Eight of the world’s top chefs were cooking up a storm at Four Seasons Hotel in Bangkok recently with a series of live cookery demonstrations.  The hotel lobby formed the backdrop as guest chefs each created a signature dish.

This year’s World Gourmet Festival saw chefs from Italy, Argentina, Singapore, Italy, USA, Spain and France work their magic.

Taking part in the event this year were:
•    Shiqin Chen, La Rei, Il Boscareto, Piedmont, Italy
•    Diego Irrera, 1884 Restaurante, Mendoza, Argentina
•    Galvin Lim, Les Amis, Singapore
•    Igor Macchia, La Credenza, Piedmont, Italy
•    Michael Mina, MICHAEL MINA, San Francisco, USA
•    Víctor Quintillà Imbernón, Lluerna, Barcelona, Spain
•    Masa Shimakawa, ONYX, Los Angeles, USA
•    Frédéric Vardon, LE 39V, Paris, France       Chef Frederic Vardon (above) puts the finishing touches to his creation

Words and photos by Paul Hutton, Bangkok Scene.

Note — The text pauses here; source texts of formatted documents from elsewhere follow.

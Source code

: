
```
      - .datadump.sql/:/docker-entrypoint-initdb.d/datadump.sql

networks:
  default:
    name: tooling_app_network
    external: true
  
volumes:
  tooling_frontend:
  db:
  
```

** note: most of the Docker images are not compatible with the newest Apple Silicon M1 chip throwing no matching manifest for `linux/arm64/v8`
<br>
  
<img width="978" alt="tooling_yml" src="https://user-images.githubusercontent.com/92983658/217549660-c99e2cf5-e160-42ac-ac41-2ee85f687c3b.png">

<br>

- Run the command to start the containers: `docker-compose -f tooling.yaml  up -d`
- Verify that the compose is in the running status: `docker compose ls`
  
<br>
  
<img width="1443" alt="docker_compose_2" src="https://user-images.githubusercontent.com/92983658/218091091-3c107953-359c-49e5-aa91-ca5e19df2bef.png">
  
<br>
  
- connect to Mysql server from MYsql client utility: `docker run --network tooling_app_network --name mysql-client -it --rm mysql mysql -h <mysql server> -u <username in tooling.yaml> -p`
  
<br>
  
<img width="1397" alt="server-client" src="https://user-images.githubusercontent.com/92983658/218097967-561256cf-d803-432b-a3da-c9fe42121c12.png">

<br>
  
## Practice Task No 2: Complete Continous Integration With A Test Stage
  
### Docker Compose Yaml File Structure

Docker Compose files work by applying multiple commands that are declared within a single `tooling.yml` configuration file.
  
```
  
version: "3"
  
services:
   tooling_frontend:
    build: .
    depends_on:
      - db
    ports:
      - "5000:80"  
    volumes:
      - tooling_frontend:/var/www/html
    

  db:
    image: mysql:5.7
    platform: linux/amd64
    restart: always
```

Chef Vardon’s creation: Wild Seabass, Roasted with Asparagus


Chef Michael Mina in action at Four Seasons Hotel


Chef Mina’s creation: Roasted Foie Gras

Chef Mina's Notes: The foie gras is pan roasted and glazed with pineapple-sauterne jus that is scented with vanilla, green cardamom and black pepper. Thick rectangles of pineapple which have been poached in their own juices are then seared (9cm x 3cm) and used as a pedestal for the foie. The macadamia nut crunch is a streusel like topping which is mixed with chives and crusted on the roasted foie.